The Essex County Board of Supervisors and their public safety committee have been working on a new strategy to improve EMS services overall. They say one of the biggest challenges is that the number of new volunteer EMTs is dwindling.
"Maybe at some point down the road we'll have a total county professional EMS system as many counties around the nation have already grown to, but you want to do it, you have to do it carefully. The answers we're coming up with are not ones that are just gonna fall in place automatically," said Shaun Gillilland, the board's vice chair.
They have outlined nine goals for their plan, which include setting a target response time countywide, expanding EMS training opportunities, and consolidating smaller agencies.
For some locations, like the Champlain Valley Senior Community center in Willsboro, ambulance services are needed on a weekly basis. The center's Eli Schwartzberg
says they're glad to see that the county is making those services a priority. "If we have a fall, if someone hits their head, we try to minimize, but when it happens we really need the EMS here as soon as possible. Seconds can make a big difference -- heart attacks, if someone's unconscious, things like that -- It's critical.
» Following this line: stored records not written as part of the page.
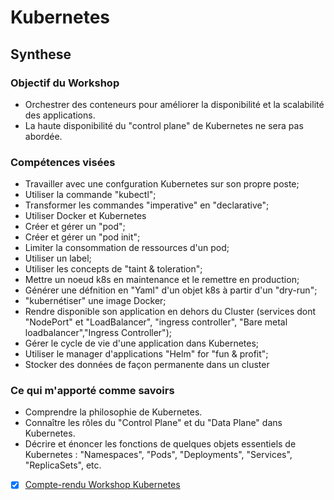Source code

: # Kubernetes

## Synthese

### Objectif du Workshop
- Orchestrer des conteneurs pour améliorer la disponibilité et la scalabilité des applications.
- La haute disponibilité du "control plane" de Kubernetes ne sera pas abordée.

### Compétences visées
- Travailler avec une confguration Kubernetes sur son propre poste;
- Utiliser la commande "kubectl";
- Transformer les commandes "imperative" en "declarative";
- Utiliser Docker et Kubernetes
- Créer et gérer un "pod";
- Créer et gérer un "pod init";
- Limiter la consommation de ressources d'un pod;
- Utiliser un label;
- Utiliser les concepts de "taint & toleration";
- Mettre un noeud k8s en maintenance et le remettre en production;
- Générer une défnition en "Yaml" d'un objet k8s à partir d'un "dry-run";
- "kubernétiser" une image Docker;
- Rendre disponible son application en dehors du Cluster (services dont "NodePort" et "LoadBalancer", "ingress controller", "Bare metal loadbalancer","Ingress Controller");
- Gérer le cycle de vie d'une application dans Kubernetes;
- Utiliser le manager d'applications "Helm" for "fun & profit";
- Stocker des données de façon permanente dans un cluster

### Ce qui m'apporté comme savoirs
- Comprendre la philosophie de Kubernetes.
- Connaître les rôles du "Control Plane" et du "Data Plane" dans Kubernetes.
- Décrire et énoncer les fonctions de quelques objets essentiels de Kubernetes : "Namespaces", "Pods", "Deployments", "Services", "ReplicaSets", etc.

- [x] [Compte-rendu Workshop Kubernetes](cr/cr.pdf)
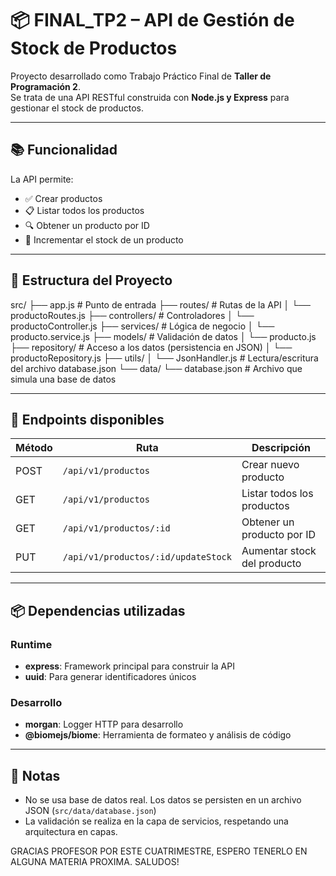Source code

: # 📦 FINAL_TP2 – API de Gestión de Stock de Productos

Proyecto desarrollado como Trabajo Práctico Final de **Taller de Programación 2**.  
Se trata de una API RESTful construida con **Node.js y Express** para gestionar el stock de productos.

---

## 📚 Funcionalidad

La API permite:

- ✅ Crear productos  
- 📋 Listar todos los productos  
- 🔍 Obtener un producto por ID  
- 🔁 Incrementar el stock de un producto  

---

## 🧱 Estructura del Proyecto

src/
├── app.js                       # Punto de entrada
├── routes/                      # Rutas de la API
│   └── productoRoutes.js
├── controllers/                # Controladores
│   └── productoController.js
├── services/                   # Lógica de negocio
│   └── producto.service.js
├── models/                     # Validación de datos
│   └── producto.js
├── repository/                 # Acceso a los datos (persistencia en JSON)
│   └── productoRepository.js
├── utils/
│   └── JsonHandler.js          # Lectura/escritura del archivo database.json
└── data/
    └── database.json           # Archivo que simula una base de datos


---

## 🔗 Endpoints disponibles

| Método | Ruta                                   | Descripción                 |
|--------|----------------------------------------|-----------------------------|
| POST   | `/api/v1/productos`                    | Crear nuevo producto        |
| GET    | `/api/v1/productos`                    | Listar todos los productos  |
| GET    | `/api/v1/productos/:id`                | Obtener un producto por ID  |
| PUT    | `/api/v1/productos/:id/updateStock`    | Aumentar stock del producto |

---

## 📦 Dependencias utilizadas

### Runtime

- **express**: Framework principal para construir la API  
- **uuid**: Para generar identificadores únicos

### Desarrollo

- **morgan**: Logger HTTP para desarrollo  
- **@biomejs/biome**: Herramienta de formateo y análisis de código

---

## 📄 Notas

- No se usa base de datos real. Los datos se persisten en un archivo JSON (`src/data/database.json`)
- La validación se realiza en la capa de servicios, respetando una arquitectura en capas.

GRACIAS PROFESOR POR ESTE CUATRIMESTRE, ESPERO TENERLO EN ALGUNA MATERIA PROXIMA. SALUDOS!


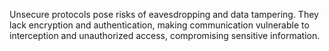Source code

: Unsecure protocols pose risks of eavesdropping and data tampering. They lack encryption and authentication, making communication vulnerable to interception and unauthorized access, compromising sensitive information.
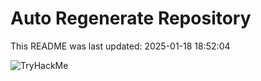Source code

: # Auto Regenerate Repository

This README was last updated: 2025-01-18 18:52:04

 ![TryHackMe](https://tryhackme.com/badge/533634)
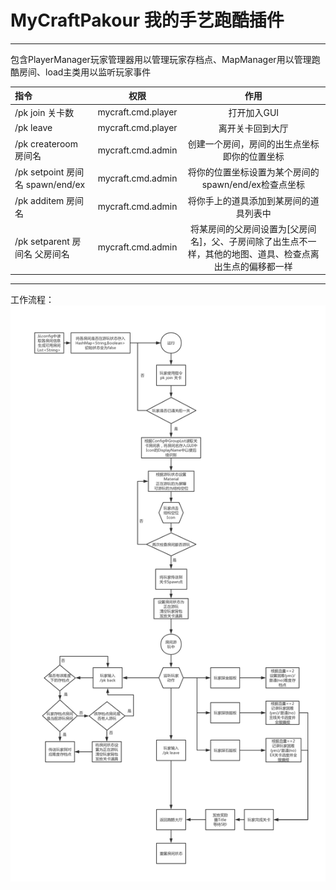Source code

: # MyCraftPakour 我的手艺跑酷插件

---
包含PlayerManager玩家管理器用以管理玩家存档点、MapManager用以管理跑酷房间、load主类用以监听玩家事件

|指令|权限|作用|
|:----|:----:|:----:|
|/pk join 关卡数|mycraft.cmd.player|打开加入GUI|
|/pk leave|mycraft.cmd.player|离开关卡回到大厅|
|/pk createroom 房间名|mycraft.cmd.admin|创建一个房间，房间的出生点坐标即你的位置坐标|
|/pk setpoint 房间名 spawn/end/ex|mycraft.cmd.admin|将你的位置坐标设置为某个房间的spawn/end/ex检查点坐标|
|/pk additem 房间名|mycraft.cmd.admin|将你手上的道具添加到某房间的道具列表中|
|/pk setparent 房间名 父房间名|mycraft.cmd.admin|将某房间的父房间设置为[父房间名]，父、子房间除了出生点不一样，其他的地图、道具、检查点离出生点的偏移都一样|

---
工作流程：
![avatar](https://github.com/Gloried/MyCraftPakour/blob/master/pk_program.jpg)


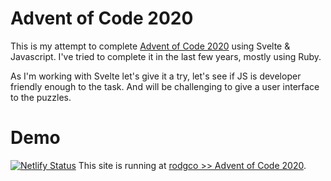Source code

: # Advent of Code 2020

This is my attempt to complete [Advent of Code 2020](https://adventofcode.com/2020) using Svelte & Javascript. I've tried to complete it in the last few years, mostly using Ruby.

As I'm working with Svelte let's give it a try, let's see if JS is developer friendly enough to the task. And will be challenging to give a user interface to the puzzles.

# Demo

[![Netlify Status](https://api.netlify.com/api/v1/badges/bc499572-7f17-4bae-a865-708a2bd9100b/deploy-status)](https://app.netlify.com/sites/zen-swirles-a7f343/deploys)
This site is running at [rodgco >> Advent of Code 2020](http://aoc2020.rodg.co).
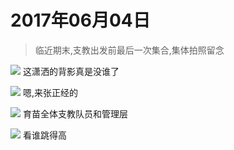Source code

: <script src="../../../js/lazysize.min.js"></script>
<script src="../../../js/head.js"></script>
<link href="../../../css/style.css" rel="stylesheet" >

# 2017年06月04日
> 临近期末,支教出发前最后一次集合,集体拍照留念

![](https://yumiao-static.oss-cn-beijing.aliyuncs.com/image/2017/06/04/IMG_1.JPG?x-oss-process=style/small)
这潇洒的背影真是没谁了

![](https://yumiao-static.oss-cn-beijing.aliyuncs.com/image/2017/06/04/IMG_2.JPG?x-oss-process=style/small)
嗯,来张正经的

![](https://yumiao-static.oss-cn-beijing.aliyuncs.com/image/2017/06/04/IMG_3.JPG?x-oss-process=style/small)
育苗全体支教队员和管理层

![](https://yumiao-static.oss-cn-beijing.aliyuncs.com/image/2017/06/04/IMG_4.JPG?x-oss-process=style/small)
看谁跳得高

<script src="../../../js/x-oss-process.js"></script>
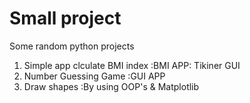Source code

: # Small project
Some random python projects

1. Simple app clculate BMI index
   :BMI APP: Tikiner GUI
2. Number Guessing Game
   :GUI APP
3. Draw shapes
   :By using OOP's & Matplotlib


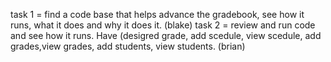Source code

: task 1 = find a code base that helps advance the gradebook, see how it runs, what it does and why it does it. (blake)
task 2 = review and run code and see how it runs. Have (desigred grade, add scedule, view scedule, add grades,view grades, add students, view students. (brian)
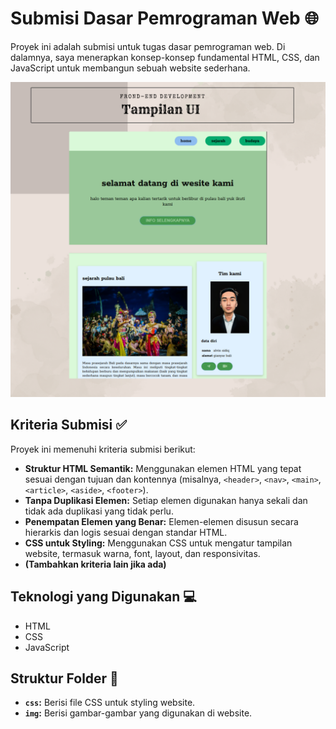 # Submisi Dasar Pemrograman Web 🌐

Proyek ini adalah submisi untuk tugas dasar pemrograman web. Di dalamnya, saya menerapkan konsep-konsep fundamental HTML, CSS, dan JavaScript untuk membangun sebuah website sederhana.

![logo](https://github.com/alvinsidiq/submision--dasar-pemrograman-web/blob/main/img/2.png)

## Kriteria Submisi ✅

Proyek ini memenuhi kriteria submisi berikut:

* **Struktur HTML Semantik:**  Menggunakan elemen HTML yang tepat sesuai dengan tujuan dan kontennya (misalnya, `<header>`, `<nav>`, `<main>`, `<article>`, `<aside>`, `<footer>`).
* **Tanpa Duplikasi Elemen:**  Setiap elemen digunakan hanya sekali dan tidak ada duplikasi yang tidak perlu.
* **Penempatan Elemen yang Benar:**  Elemen-elemen disusun secara hierarkis dan logis sesuai dengan standar HTML.
* **CSS untuk Styling:**  Menggunakan CSS untuk mengatur tampilan website, termasuk warna, font, layout, dan responsivitas.
* **(Tambahkan kriteria lain jika ada)**

## Teknologi yang Digunakan 💻

* HTML
* CSS
* JavaScript

## Struktur Folder 📁

* **`css`:** Berisi file CSS untuk styling website.
* **`img`:** Berisi gambar-gambar yang digunakan di website.



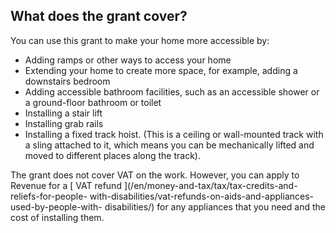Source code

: ##  What does the grant cover?

You can use this grant to make your home more accessible by:

  * Adding ramps or other ways to access your home 
  * Extending your home to create more space, for example, adding a downstairs bedroom 
  * Adding accessible bathroom facilities, such as an accessible shower or a ground-floor bathroom or toilet 
  * Installing a stair lift 
  * Installing grab rails 
  * Installing a fixed track hoist. (This is a ceiling or wall-mounted track with a sling attached to it, which means you can be mechanically lifted and moved to different places along the track). 

The grant does not cover VAT on the work. However, you can apply to Revenue
for a [ VAT refund ](/en/money-and-tax/tax/tax-credits-and-reliefs-for-people-
with-disabilities/vat-refunds-on-aids-and-appliances-used-by-people-with-
disabilities/) for any appliances that you need and the cost of installing
them.
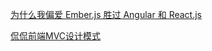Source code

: [为什么我偏爱 Ember.js 胜过 Angular 和 React.js](https://ruby-china.org/topics/32634)

[侃侃前端MVC设计模式](https://www.cnblogs.com/jinguangguo/p/3534422.html)



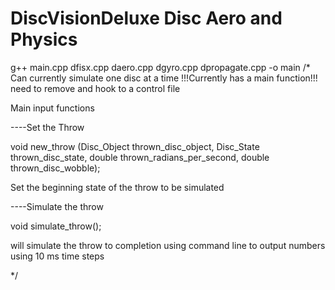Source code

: # DiscVisionDeluxe Disc Aero and Physics

g++ main.cpp dfisx.cpp daero.cpp dgyro.cpp dpropagate.cpp -o main
/*
Can currently simulate one disc at a time
!!!Currently has a main function!!! need to remove and hook to a control file

Main input functions 


----Set the Throw


void new_throw (Disc_Object thrown_disc_object, Disc_State thrown_disc_state, double thrown_radians_per_second, double thrown_disc_wobble);





Set the beginning state of the throw to be simulated


----Simulate the throw


void simulate_throw();


will simulate the throw to completion using command line to output numbers using 10 ms time steps

*/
Every second counts," she said.
One way they hope to increase their response to 911 calls is by training more emergency responders, such as law enforcement and fire fighters, to do EMT work. That way if one of their departments can respond more quickly than the ambulance, the person in need will get help right away. "Right now we have four EMTs at the sheriff's department level, and they've already been out and using their skills, which is awesome. We're also hoping to get the fire departments involved, so again particularly on those critical care calls," Bashaw said.
They are still analyzing which towns need the most improvement, but they hope to begin implementing at least six of their goals starting in 2018.